Writer-director Zaza Urushadze, of Georgian descent, finds black humour in Man’s innate hatred for the other, but also creates a film of warmth with moments of genuine compassion through the value of brotherhood.  The supporting cast give decent performances, but are eclipsed by Lembit Ulfsak, who plays Ivo.

It is a straightforward picture, but with some unexpected scenes that alter the course of the narrative sharply.  Some critics have argued that these scenes seem to have been plucked out of thin air if only to advance the storytelling, that Urushadze doesn’t have enough dramatic material to last the course. 

While Tangerines may feel that way, the moderately slow pacing and superb cinematography allow viewers to engage themselves with the subject matter and characters more emotionally, particularly when the film is accompanied by a truly melancholic if mesmerizing recurrent melody played on traditional instruments, both bowed and plucked. 

Margus:  They will be here soon.
Ivo:  Who?
Margus:  The Georgians and Russians.  And the tangerines will stay in the trees.  You know what this war is called?  The war of citrus.
Ivo:  What do you mean?
Margus:  It's a war over my tangerines.
Ivo:  Be normal.  They are fighting for the land.
Margus:  For the land where my tangerines grow.

Man's capacity for violence through hate is monstrous – to conquer what is claimed to be rightfully theirs in the name of ethnicity and history, but so is his suffering under the piercing eyes of dark irony – that things could be so different with tolerance and understanding. 

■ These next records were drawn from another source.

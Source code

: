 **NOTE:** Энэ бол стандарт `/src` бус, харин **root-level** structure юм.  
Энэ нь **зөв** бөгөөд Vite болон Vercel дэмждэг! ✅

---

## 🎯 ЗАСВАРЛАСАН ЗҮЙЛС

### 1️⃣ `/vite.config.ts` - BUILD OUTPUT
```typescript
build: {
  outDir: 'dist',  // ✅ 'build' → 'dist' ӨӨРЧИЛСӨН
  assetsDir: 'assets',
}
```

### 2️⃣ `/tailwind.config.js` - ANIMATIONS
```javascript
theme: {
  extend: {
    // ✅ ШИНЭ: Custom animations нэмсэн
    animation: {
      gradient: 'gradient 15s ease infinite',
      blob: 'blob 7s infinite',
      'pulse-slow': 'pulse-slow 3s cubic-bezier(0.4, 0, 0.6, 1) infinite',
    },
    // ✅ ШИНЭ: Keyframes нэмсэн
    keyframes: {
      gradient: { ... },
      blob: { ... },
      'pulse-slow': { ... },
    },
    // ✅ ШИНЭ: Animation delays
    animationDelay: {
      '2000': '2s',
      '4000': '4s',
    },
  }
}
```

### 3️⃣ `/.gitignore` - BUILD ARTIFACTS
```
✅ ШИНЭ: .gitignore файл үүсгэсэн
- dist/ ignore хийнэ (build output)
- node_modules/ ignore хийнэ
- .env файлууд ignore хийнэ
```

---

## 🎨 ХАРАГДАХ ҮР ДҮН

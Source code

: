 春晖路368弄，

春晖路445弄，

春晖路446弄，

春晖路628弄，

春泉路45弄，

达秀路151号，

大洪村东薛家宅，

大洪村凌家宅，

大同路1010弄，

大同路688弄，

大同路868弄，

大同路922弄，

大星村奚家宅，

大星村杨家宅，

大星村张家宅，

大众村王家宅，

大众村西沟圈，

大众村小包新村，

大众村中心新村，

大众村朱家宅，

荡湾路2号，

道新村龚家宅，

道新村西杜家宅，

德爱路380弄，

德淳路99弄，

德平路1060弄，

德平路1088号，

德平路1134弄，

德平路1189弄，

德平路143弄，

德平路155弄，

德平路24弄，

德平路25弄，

Urushadze's telling of the story, viewed through the film's pacifist lens, shows that however honourable fighting one's 'enemies' might be, when the enemy is humanized, when he is understood as a man, the bitterness would go away.  Won't it be sweeter that way?  

Tangerines operates at the level of the microcosm, but its reflection of a broad humanity associated with forgiveness, reconciliation and tolerance resonates far beyond its chamber-esque setting.

Verdict:  A straightforward and largely effective chamber-esque drama on the human cost of war viewed through its pacifist lens.